*Assignment*: All of the records below must be output exactly, with no pictures carried over.

*Dataset excerpts*:
###

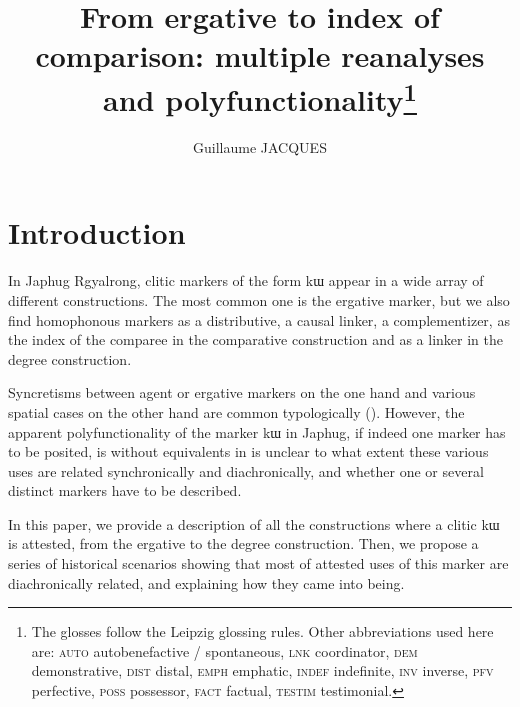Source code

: \documentclass[oldfontcommands,oneside,a4paper,11pt]{article}
\newcommand{\ipa}[1]{{\phon #1}} %
\begin{document}
 
\linenumbers

\title{From ergative to index of comparison: multiple reanalyses and polyfunctionality\footnote{The glosses follow the Leipzig glossing rules. Other abbreviations used here are:   \textsc{auto} autobenefactive / spontaneous, \textsc{lnk} coordinator, \textsc{dem} demonstrative, \textsc{dist} distal, \textsc{emph} emphatic, \textsc{indef} indefinite, \textsc{inv} inverse,  \textsc{pfv} perfective, \textsc{poss} possessor, \textsc{fact} factual,  \textsc{testim} testimonial.} }

\author{Guillaume JACQUES}
\maketitle
 
 \section{Introduction}
 
 
In Japhug Rgyalrong, clitic markers of the form \ipa{kɯ} appear in a wide array of different constructions. The most common one is the ergative marker, but we also find homophonous markers as a distributive, a causal linker, a complementizer,    as the index of the comparee in the comparative construction  and as a linker in the degree construction.

Syncretisms between agent or ergative markers  on the one hand and various spatial cases on the other hand are common typologically (\citealt{agent02palancar}). However, the apparent polyfunctionality of the marker \ipa{kɯ} in Japhug, if indeed one marker has to be posited, is without equivalents in is unclear to what extent these various uses are related synchronically and diachronically, and whether one or several distinct markers have to be described.
 
 In this paper, we provide a description of all the constructions where a clitic \ipa{kɯ} is attested, from the ergative to the degree construction. Then, we propose a series of historical scenarios showing that most of  attested uses of this marker are diachronically related, and explaining how they  came into being.
\end{document}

###

*Task output*:
Source code

: \documentclass[oldfontcommands,oneside,a4paper,11pt]{article}
\newcommand{\ipa}[1]{{\phon #1}} %
\begin{document}
 
\linenumbers

\title{From ergative to index of comparison: multiple reanalyses and polyfunctionality\footnote{The glosses follow the Leipzig glossing rules. Other abbreviations used here are:   \textsc{auto} autobenefactive / spontaneous, \textsc{lnk} coordinator, \textsc{dem} demonstrative, \textsc{dist} distal, \textsc{emph} emphatic, \textsc{indef} indefinite, \textsc{inv} inverse,  \textsc{pfv} perfective, \textsc{poss} possessor, \textsc{fact} factual,  \textsc{testim} testimonial.} }

\author{Guillaume JACQUES}
\maketitle
 
 \section{Introduction}
 
 
In Japhug Rgyalrong, clitic markers of the form \ipa{kɯ} appear in a wide array of different constructions. The most common one is the ergative marker, but we also find homophonous markers as a distributive, a causal linker, a complementizer,    as the index of the comparee in the comparative construction  and as a linker in the degree construction.

Syncretisms between agent or ergative markers  on the one hand and various spatial cases on the other hand are common typologically (\citealt{agent02palancar}). However, the apparent polyfunctionality of the marker \ipa{kɯ} in Japhug, if indeed one marker has to be posited, is without equivalents in is unclear to what extent these various uses are related synchronically and diachronically, and whether one or several distinct markers have to be described.
 
 In this paper, we provide a description of all the constructions where a clitic \ipa{kɯ} is attested, from the ergative to the degree construction. Then, we propose a series of historical scenarios showing that most of  attested uses of this marker are diachronically related, and explaining how they  came into being.
\end{document}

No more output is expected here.